Dear readers, your favorite books of 2021 are an eclectic bunch, spanning family saga and satire, epic fantasy and memoir, taut thrillers and heartwarming historical fiction. What do they all have in common? Why, they’re great books, of course! After all, BookPage readers have excellent taste.
1. The Kindest Lie by Nancy Johnson
It takes tremendous talent to seamlessly combine social commentary with a powder keg of a plot, and Nancy Johnson accomplishes just that in her gripping debut novel, The Kindest Lie.
2. Win by Harlan Coben
Coben raises moral dilemmas readers will enjoy chewing on and pulse-pounding action scenes in this suspenseful and surprising novel.
3. What Comes After by JoAnne Tompkins
In JoAnne Tompkins’ debut novel, faith is simply part of life, a reality that is rarely so sensitively portrayed in fiction.
4. Blow Your House Down by Gina Frangello
There is pain in every divorce story, but not every divorce story can be related by a narrator as capable as Gina Frangello.
5. The Liar's Dictionary by Eley Williams
Two lexicographers employed by the same company and separated by a century are at the heart of this imaginative, funny, intriguing novel.
6. Before the Ruins by Victoria Gosling
An abandoned English manor house sets the stage for a cracking mystery involving a missing friend and a long-lost diamond necklace.
7. Black Buck by Mateo Askaripour
An intellectual and captivating work of satire, Black Buck serves as an instruction manual for Black and brown people working in white-dominated spaces.
8. The Kitchen Front by Jennifer Ryan
Grab a cup of tea and a scone, and curl up with Jennifer Ryan’s positively delicious novel about a cooking contest during World War II.
9. The Children's Train by Viola Ardone, translated by Clarissa Botsford
Viola Ardone’s novel will appeal to fans of Elena Ferrante, but it stands on its own as a fictionalized account of a complicated social experiment.
10. Last Night at the Telegraph Club by Malinda Lo
Shout it from the highest hills: This is a beautiful, brave story, and Lily is a heroine that readers will love.
11. Libertie by Kaitlyn Greenidge
Passionate and brilliantly written, Kaitlyn Greenidge’s novel shines a light on a part of history still unknown by far too many.

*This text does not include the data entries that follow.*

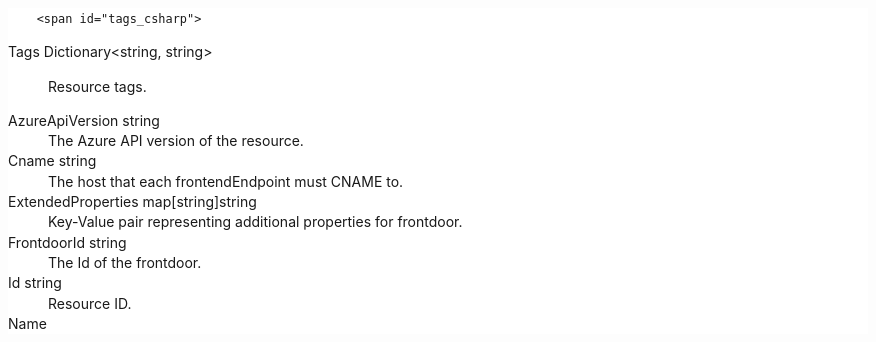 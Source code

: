         <span id="tags_csharp">
<a data-swiftype-name="resource-property" data-swiftype-type="text" href="#tags_csharp" style="color: inherit; text-decoration: inherit;">Tags</a>
</span>
        <span class="property-indicator"></span>
        <span class="property-type">Dictionary&lt;string, string&gt;</span>
    </dt>
    <dd>Resource tags.</dd></dl>
</pulumi-choosable>
</div>

<div>
<pulumi-choosable type="language" values="go">
<dl class="resources-properties"><dt class="property-"
            title="">
        <span id="azureapiversion_go">
<a data-swiftype-name="resource-property" data-swiftype-type="text" href="#azureapiversion_go" style="color: inherit; text-decoration: inherit;">Azure<wbr>Api<wbr>Version</a>
</span>
        <span class="property-indicator"></span>
        <span class="property-type">string</span>
    </dt>
    <dd>The Azure API version of the resource.</dd><dt class="property-"
            title="">
        <span id="cname_go">
<a data-swiftype-name="resource-property" data-swiftype-type="text" href="#cname_go" style="color: inherit; text-decoration: inherit;">Cname</a>
</span>
        <span class="property-indicator"></span>
        <span class="property-type">string</span>
    </dt>
    <dd>The host that each frontendEndpoint must CNAME to.</dd><dt class="property-"
            title="">
        <span id="extendedproperties_go">
<a data-swiftype-name="resource-property" data-swiftype-type="text" href="#extendedproperties_go" style="color: inherit; text-decoration: inherit;">Extended<wbr>Properties</a>
</span>
        <span class="property-indicator"></span>
        <span class="property-type">map[string]string</span>
    </dt>
    <dd>Key-Value pair representing additional properties for frontdoor.</dd><dt class="property-"
            title="">
        <span id="frontdoorid_go">
<a data-swiftype-name="resource-property" data-swiftype-type="text" href="#frontdoorid_go" style="color: inherit; text-decoration: inherit;">Frontdoor<wbr>Id</a>
</span>
        <span class="property-indicator"></span>
        <span class="property-type">string</span>
    </dt>
    <dd>The Id of the frontdoor.</dd><dt class="property-"
            title="">
        <span id="id_go">
<a data-swiftype-name="resource-property" data-swiftype-type="text" href="#id_go" style="color: inherit; text-decoration: inherit;">Id</a>
</span>
        <span class="property-indicator"></span>
        <span class="property-type">string</span>
    </dt>
    <dd>Resource ID.</dd><dt class="property-"
            title="">
        <span id="name_go">
<a data-swiftype-name="resource-property" data-swiftype-type="text" href="#name_go" style="color: inherit; text-decoration: inherit;">Name</a>
</span>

12. The Lost Apothecary by Sarah Penner
Like a well-brewed potion, Sarah Penner’s first novel simply overwhelms with its delicate spell.
13. The Witch's Heart by Genevieve Gornichec
The Witch’s Heart shifts the focus of a well-known myth to a secondary character with stunning and heartbreaking results.
14. Great Circle by Maggie Shipstead
Maggie Shipstead offers a marvelous pastiche of adventure and emotion as she explores what it means (and what it takes) to live an unusual life.
15. The Four Winds by Kristin Hannah
Like a wise and imaginative teacher, Kristin Hannah imbues past events with relevance and significance in her novel The Four Winds.
16. The Sweet Taste of Muscadines by Pamela Terry
Pamela Terry’s novel is like a mashup of Fried Green Tomatoes and You Can’t Go Home Again with a sprinkling of William Faulkner.
17. Bad Habits by Amy Gentry
Read Bad Habits for Gentry’s satirically surreal take on higher education, and for an antihero you’ll lose sleep over.
18. Better Luck Next Time by Julia Claiborne Johnson
Julia Claiborne Johnson paints a vivid picture of a hot Reno summer during which women wait to see whether their luck has run out or is just beginning.
19. American Baby by Gabrielle Glaser
Gabrielle Glaser’s extensive research into adoptions that took place between World War II and 1973 reads like a well-crafted, tension-filled novel.
20. Lore by Alexandra Bracken
Readers who love complex, mythology-based fantasies will quickly find in Lore a worthy new obsession.
21. Black Water Sister by Zen Cho
Sometimes a book makes you forget everything: the water boiling on the stove for tea, the lunch or dinner that has long since gone cold.
This list was based on analytics from BookPage.com between Jan. 1 and May 1, 2021.